(DATA FOR ANALYSIS)

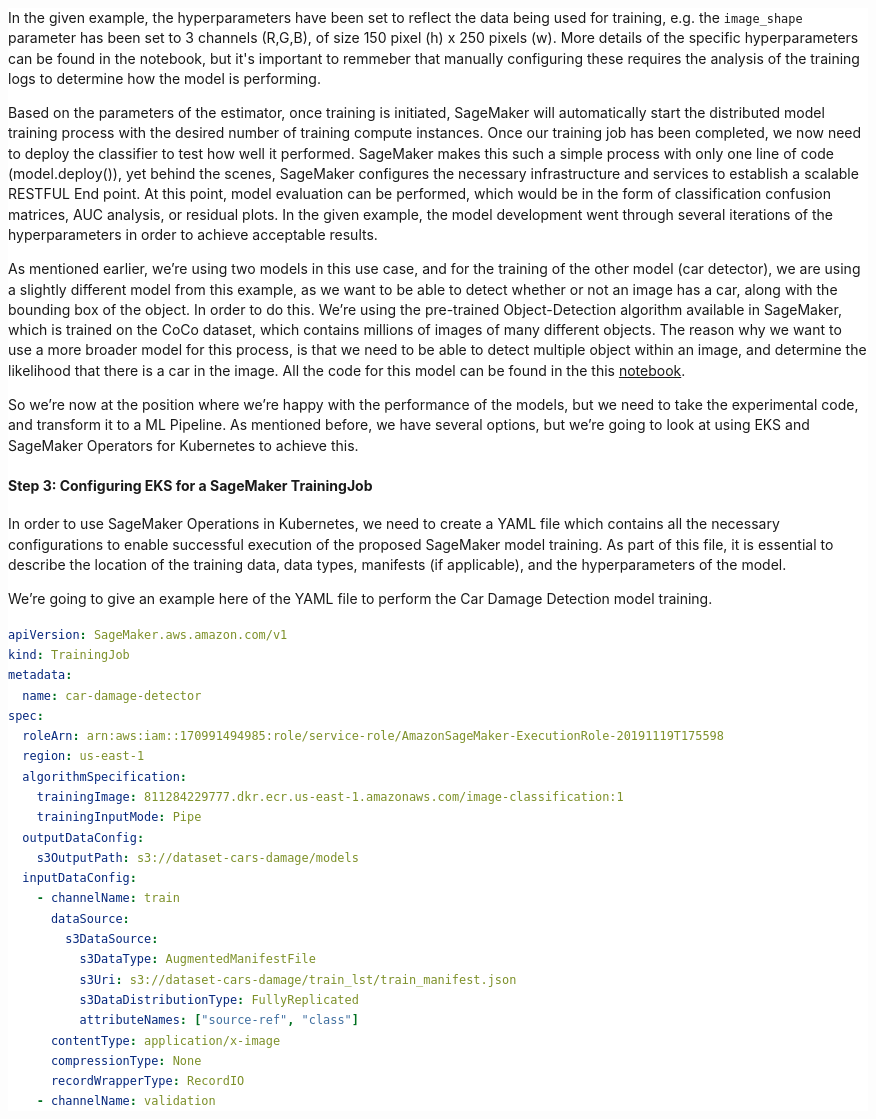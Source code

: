 In the given example, the hyperparameters have been set to reflect the data being used for training, e.g. the ```image_shape``` parameter has been set to 3 channels (R,G,B), of size 150 pixel (h) x 250 pixels (w). More details of the specific hyperparameters can be found in the notebook, but it's important to remmeber that manually configuring these requires the analysis of the training logs to determine how the model is performing.


Based on the parameters of the estimator, once training is initiated, SageMaker will automatically start the distributed model training process with the desired number of training compute instances. Once our training job has been completed, we now need to deploy the classifier to test how well it performed. SageMaker makes this such a simple process with only one line of code (model.deploy()), yet behind the scenes, SageMaker configures the necessary infrastructure and services to establish a scalable RESTFUL End point. At this point, model evaluation can be performed, which would be in the form of classification confusion matrices, AUC analysis, or residual plots. In the given example, the model development went through several iterations of the hyperparameters in order to achieve acceptable results.

As mentioned earlier, we’re using two models in this use case, and for the training of the other model (car detector), we are using a slightly different model from this example, as we want to be able to detect whether or not an image has a car, along with the bounding box of the object. In order to do this. We’re using the pre-trained Object-Detection algorithm available in SageMaker, which is trained on the CoCo dataset, which contains millions of images of many different objects. The reason why we want to use a more broader model for this process, is that we need to be able to detect multiple object within an image, and determine the likelihood that there is a car in the image. All the code for this model can be found in the this [notebook](Model-1-Car-Detector/Model-1-Object-Detection.ipynb).

So we’re now at the position where we’re happy with the performance of the models, but we need to take the experimental code, and transform it to a ML Pipeline. As mentioned before, we have several options, but we’re going to look at using EKS and SageMaker Operators for Kubernetes to achieve this.

#### Step 3: Configuring EKS for a SageMaker TrainingJob
In order to use SageMaker Operations in Kubernetes, we need to create a YAML file which contains all the necessary configurations to enable successful execution of the proposed SageMaker model training. As part of this file, it is essential to describe the location of the training data, data types, manifests (if applicable), and the hyperparameters of the model.

We’re going to give an example here of the YAML file to perform the Car Damage Detection model training.

```yaml
apiVersion: SageMaker.aws.amazon.com/v1
kind: TrainingJob
metadata:
  name: car-damage-detector
spec:
  roleArn: arn:aws:iam::170991494985:role/service-role/AmazonSageMaker-ExecutionRole-20191119T175598
  region: us-east-1
  algorithmSpecification:
    trainingImage: 811284229777.dkr.ecr.us-east-1.amazonaws.com/image-classification:1
    trainingInputMode: Pipe
  outputDataConfig:
    s3OutputPath: s3://dataset-cars-damage/models
  inputDataConfig:
    - channelName: train
      dataSource:
        s3DataSource:
          s3DataType: AugmentedManifestFile
          s3Uri: s3://dataset-cars-damage/train_lst/train_manifest.json
          s3DataDistributionType: FullyReplicated
          attributeNames: ["source-ref", "class"]
      contentType: application/x-image
      compressionType: None
      recordWrapperType: RecordIO
    - channelName: validation
```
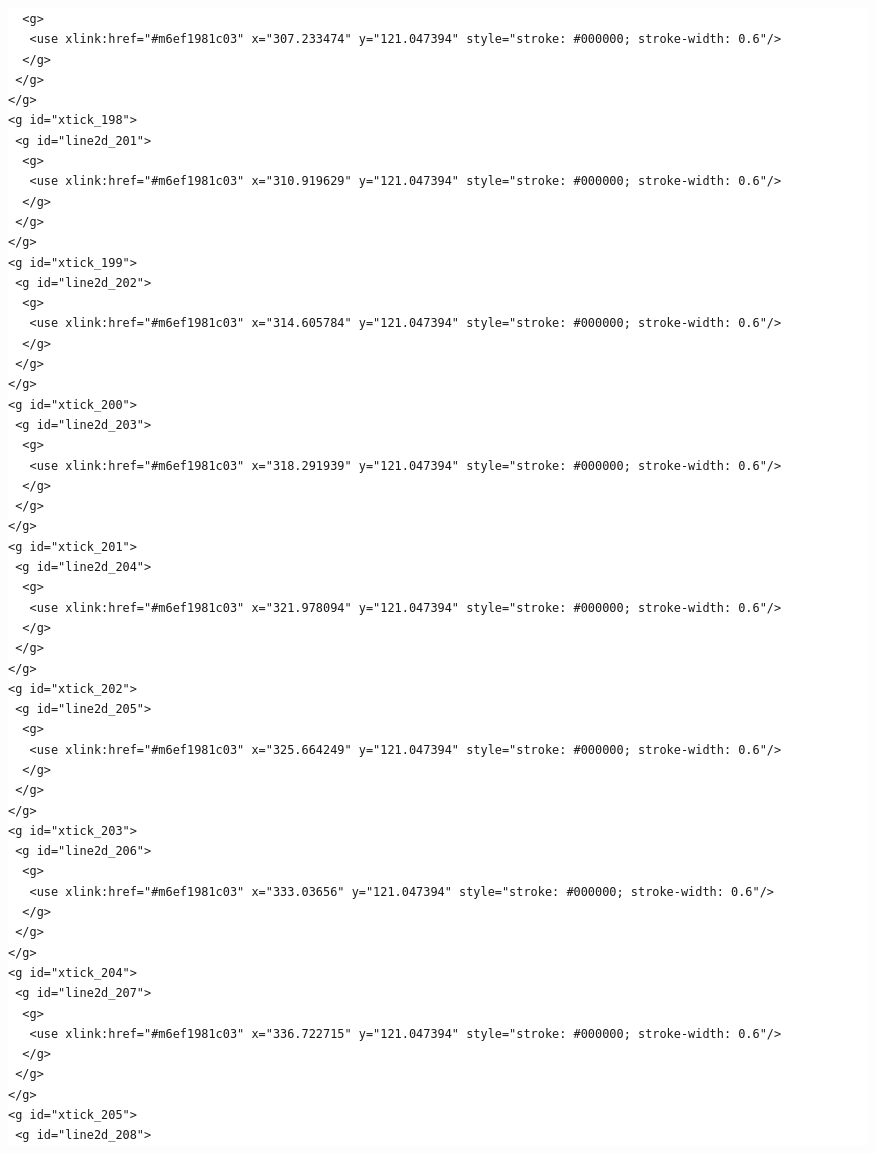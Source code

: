       <g>
       <use xlink:href="#m6ef1981c03" x="307.233474" y="121.047394" style="stroke: #000000; stroke-width: 0.6"/>
      </g>
     </g>
    </g>
    <g id="xtick_198">
     <g id="line2d_201">
      <g>
       <use xlink:href="#m6ef1981c03" x="310.919629" y="121.047394" style="stroke: #000000; stroke-width: 0.6"/>
      </g>
     </g>
    </g>
    <g id="xtick_199">
     <g id="line2d_202">
      <g>
       <use xlink:href="#m6ef1981c03" x="314.605784" y="121.047394" style="stroke: #000000; stroke-width: 0.6"/>
      </g>
     </g>
    </g>
    <g id="xtick_200">
     <g id="line2d_203">
      <g>
       <use xlink:href="#m6ef1981c03" x="318.291939" y="121.047394" style="stroke: #000000; stroke-width: 0.6"/>
      </g>
     </g>
    </g>
    <g id="xtick_201">
     <g id="line2d_204">
      <g>
       <use xlink:href="#m6ef1981c03" x="321.978094" y="121.047394" style="stroke: #000000; stroke-width: 0.6"/>
      </g>
     </g>
    </g>
    <g id="xtick_202">
     <g id="line2d_205">
      <g>
       <use xlink:href="#m6ef1981c03" x="325.664249" y="121.047394" style="stroke: #000000; stroke-width: 0.6"/>
      </g>
     </g>
    </g>
    <g id="xtick_203">
     <g id="line2d_206">
      <g>
       <use xlink:href="#m6ef1981c03" x="333.03656" y="121.047394" style="stroke: #000000; stroke-width: 0.6"/>
      </g>
     </g>
    </g>
    <g id="xtick_204">
     <g id="line2d_207">
      <g>
       <use xlink:href="#m6ef1981c03" x="336.722715" y="121.047394" style="stroke: #000000; stroke-width: 0.6"/>
      </g>
     </g>
    </g>
    <g id="xtick_205">
     <g id="line2d_208">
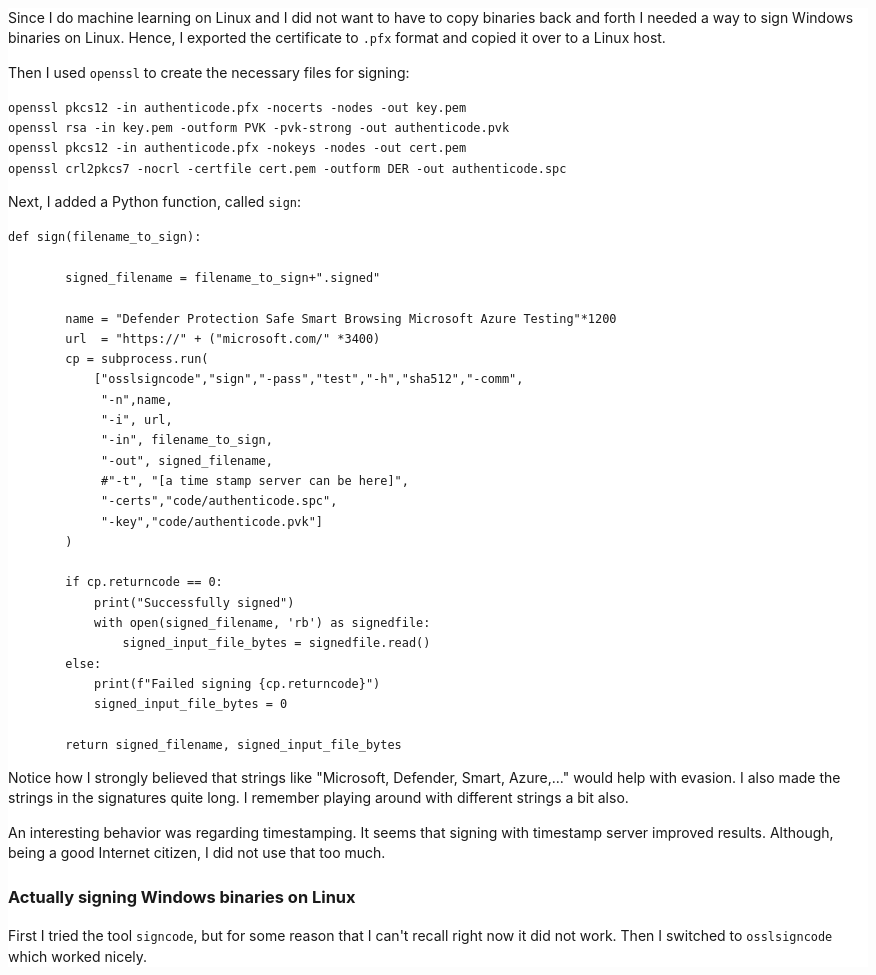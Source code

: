 Since I do machine learning on Linux and I did not want to have to copy binaries back and forth I needed a way to sign Windows binaries on Linux. Hence, I exported the certificate to `.pfx` format and copied it over to a Linux host. 

Then I used `openssl` to create the necessary files for signing: 
```
openssl pkcs12 -in authenticode.pfx -nocerts -nodes -out key.pem
openssl rsa -in key.pem -outform PVK -pvk-strong -out authenticode.pvk
openssl pkcs12 -in authenticode.pfx -nokeys -nodes -out cert.pem
openssl crl2pkcs7 -nocrl -certfile cert.pem -outform DER -out authenticode.spc
```

Next, I added a Python function, called `sign`:

```
def sign(filename_to_sign):

        signed_filename = filename_to_sign+".signed"

        name = "Defender Protection Safe Smart Browsing Microsoft Azure Testing"*1200
        url  = "https://" + ("microsoft.com/" *3400)
        cp = subprocess.run(
            ["osslsigncode","sign","-pass","test","-h","sha512","-comm",
             "-n",name,
             "-i", url, 
             "-in", filename_to_sign, 
             "-out", signed_filename,
             #"-t", "[a time stamp server can be here]",
             "-certs","code/authenticode.spc", 
             "-key","code/authenticode.pvk"] 
        )

        if cp.returncode == 0:
            print("Successfully signed")
            with open(signed_filename, 'rb') as signedfile:
                signed_input_file_bytes = signedfile.read()
        else:
            print(f"Failed signing {cp.returncode}")
            signed_input_file_bytes = 0

        return signed_filename, signed_input_file_bytes
```

Notice how I strongly believed that strings like "Microsoft, Defender, Smart, Azure,..." would help with evasion. I also made the strings in the signatures quite long. I remember playing around with different strings a bit also.

An interesting behavior was regarding timestamping. It seems that signing with timestamp server improved results. Although, being a good Internet citizen, I did not use that too much.

### Actually signing Windows binaries on Linux

First I tried the tool `signcode`, but for some reason that I can't recall right now it did not work. Then I switched to `osslsigncode` which worked nicely. 
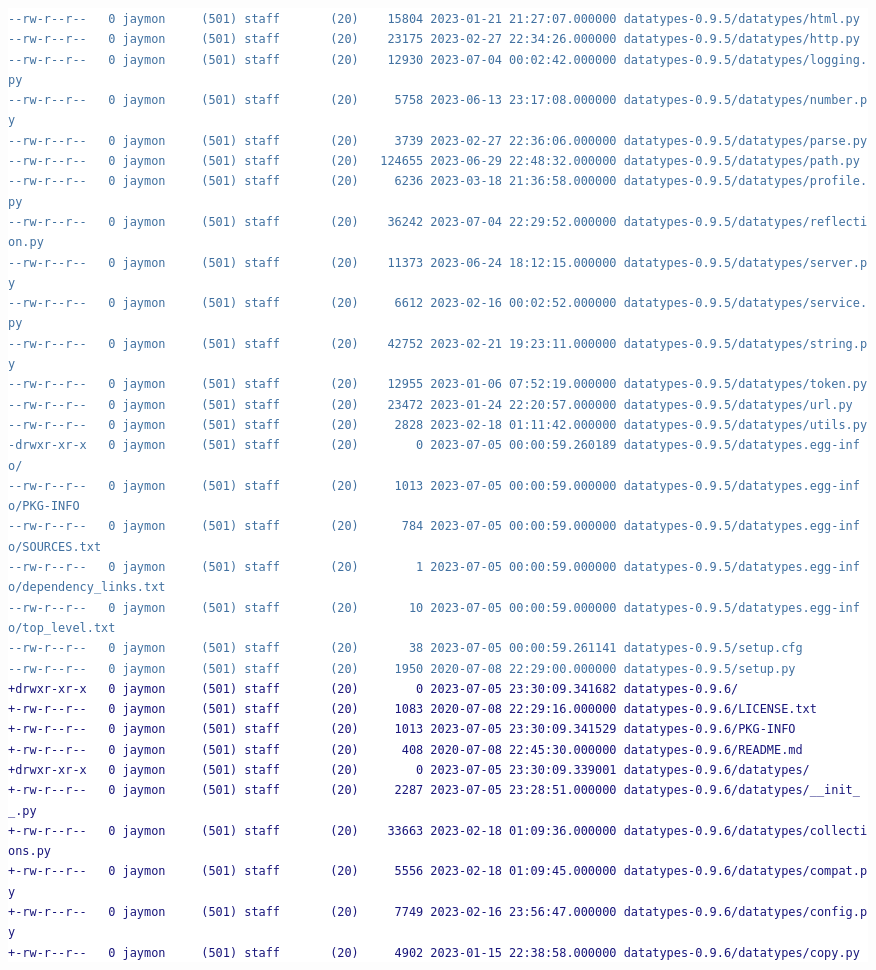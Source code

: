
 ```diff
--rw-r--r--   0 jaymon     (501) staff       (20)    15804 2023-01-21 21:27:07.000000 datatypes-0.9.5/datatypes/html.py
--rw-r--r--   0 jaymon     (501) staff       (20)    23175 2023-02-27 22:34:26.000000 datatypes-0.9.5/datatypes/http.py
--rw-r--r--   0 jaymon     (501) staff       (20)    12930 2023-07-04 00:02:42.000000 datatypes-0.9.5/datatypes/logging.py
--rw-r--r--   0 jaymon     (501) staff       (20)     5758 2023-06-13 23:17:08.000000 datatypes-0.9.5/datatypes/number.py
--rw-r--r--   0 jaymon     (501) staff       (20)     3739 2023-02-27 22:36:06.000000 datatypes-0.9.5/datatypes/parse.py
--rw-r--r--   0 jaymon     (501) staff       (20)   124655 2023-06-29 22:48:32.000000 datatypes-0.9.5/datatypes/path.py
--rw-r--r--   0 jaymon     (501) staff       (20)     6236 2023-03-18 21:36:58.000000 datatypes-0.9.5/datatypes/profile.py
--rw-r--r--   0 jaymon     (501) staff       (20)    36242 2023-07-04 22:29:52.000000 datatypes-0.9.5/datatypes/reflection.py
--rw-r--r--   0 jaymon     (501) staff       (20)    11373 2023-06-24 18:12:15.000000 datatypes-0.9.5/datatypes/server.py
--rw-r--r--   0 jaymon     (501) staff       (20)     6612 2023-02-16 00:02:52.000000 datatypes-0.9.5/datatypes/service.py
--rw-r--r--   0 jaymon     (501) staff       (20)    42752 2023-02-21 19:23:11.000000 datatypes-0.9.5/datatypes/string.py
--rw-r--r--   0 jaymon     (501) staff       (20)    12955 2023-01-06 07:52:19.000000 datatypes-0.9.5/datatypes/token.py
--rw-r--r--   0 jaymon     (501) staff       (20)    23472 2023-01-24 22:20:57.000000 datatypes-0.9.5/datatypes/url.py
--rw-r--r--   0 jaymon     (501) staff       (20)     2828 2023-02-18 01:11:42.000000 datatypes-0.9.5/datatypes/utils.py
-drwxr-xr-x   0 jaymon     (501) staff       (20)        0 2023-07-05 00:00:59.260189 datatypes-0.9.5/datatypes.egg-info/
--rw-r--r--   0 jaymon     (501) staff       (20)     1013 2023-07-05 00:00:59.000000 datatypes-0.9.5/datatypes.egg-info/PKG-INFO
--rw-r--r--   0 jaymon     (501) staff       (20)      784 2023-07-05 00:00:59.000000 datatypes-0.9.5/datatypes.egg-info/SOURCES.txt
--rw-r--r--   0 jaymon     (501) staff       (20)        1 2023-07-05 00:00:59.000000 datatypes-0.9.5/datatypes.egg-info/dependency_links.txt
--rw-r--r--   0 jaymon     (501) staff       (20)       10 2023-07-05 00:00:59.000000 datatypes-0.9.5/datatypes.egg-info/top_level.txt
--rw-r--r--   0 jaymon     (501) staff       (20)       38 2023-07-05 00:00:59.261141 datatypes-0.9.5/setup.cfg
--rw-r--r--   0 jaymon     (501) staff       (20)     1950 2020-07-08 22:29:00.000000 datatypes-0.9.5/setup.py
+drwxr-xr-x   0 jaymon     (501) staff       (20)        0 2023-07-05 23:30:09.341682 datatypes-0.9.6/
+-rw-r--r--   0 jaymon     (501) staff       (20)     1083 2020-07-08 22:29:16.000000 datatypes-0.9.6/LICENSE.txt
+-rw-r--r--   0 jaymon     (501) staff       (20)     1013 2023-07-05 23:30:09.341529 datatypes-0.9.6/PKG-INFO
+-rw-r--r--   0 jaymon     (501) staff       (20)      408 2020-07-08 22:45:30.000000 datatypes-0.9.6/README.md
+drwxr-xr-x   0 jaymon     (501) staff       (20)        0 2023-07-05 23:30:09.339001 datatypes-0.9.6/datatypes/
+-rw-r--r--   0 jaymon     (501) staff       (20)     2287 2023-07-05 23:28:51.000000 datatypes-0.9.6/datatypes/__init__.py
+-rw-r--r--   0 jaymon     (501) staff       (20)    33663 2023-02-18 01:09:36.000000 datatypes-0.9.6/datatypes/collections.py
+-rw-r--r--   0 jaymon     (501) staff       (20)     5556 2023-02-18 01:09:45.000000 datatypes-0.9.6/datatypes/compat.py
+-rw-r--r--   0 jaymon     (501) staff       (20)     7749 2023-02-16 23:56:47.000000 datatypes-0.9.6/datatypes/config.py
+-rw-r--r--   0 jaymon     (501) staff       (20)     4902 2023-01-15 22:38:58.000000 datatypes-0.9.6/datatypes/copy.py
```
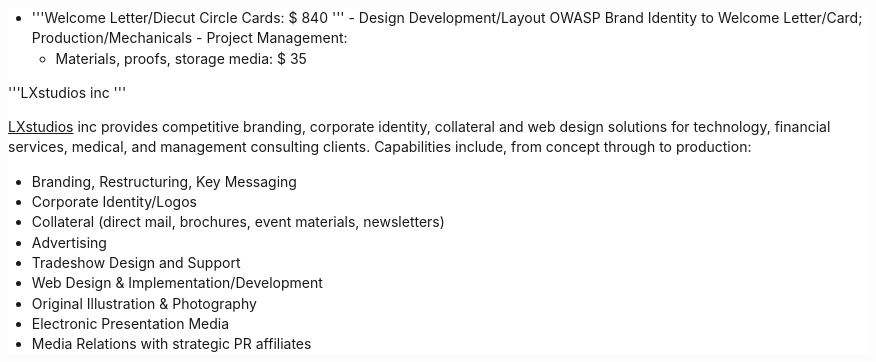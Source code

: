   - '''Welcome Letter/Diecut Circle Cards: $ 840 ''' - Design
    Development/Layout OWASP Brand Identity to Welcome Letter/Card;
    Production/Mechanicals - Project Management:
      - Materials, proofs, storage media: $ 35

'''LXstudios inc '''

[LXstudios](http://www.lxstudios.com) inc provides competitive branding,
corporate identity, collateral and web design solutions for technology,
financial services, medical, and management consulting clients.
Capabilities include, from concept through to production:

  - Branding, Restructuring, Key Messaging
  - Corporate Identity/Logos
  - Collateral (direct mail, brochures, event materials, newsletters)
  - Advertising
  - Tradeshow Design and Support
  - Web Design & Implementation/Development
  - Original Illustration & Photography
  - Electronic Presentation Media
  - Media Relations with strategic PR affiliates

(End DATA FOR ANALYSIS)

WHAT YOU HAVE TO DO – Report the lines above that have the word "Welcome" in them.

RESULT OF THE TASK –
:   - '''Welcome Letter/Diecut Circle Cards: $ 840 ''' - Design
    Development/Layout OWASP Brand Identity to Welcome Letter/Card;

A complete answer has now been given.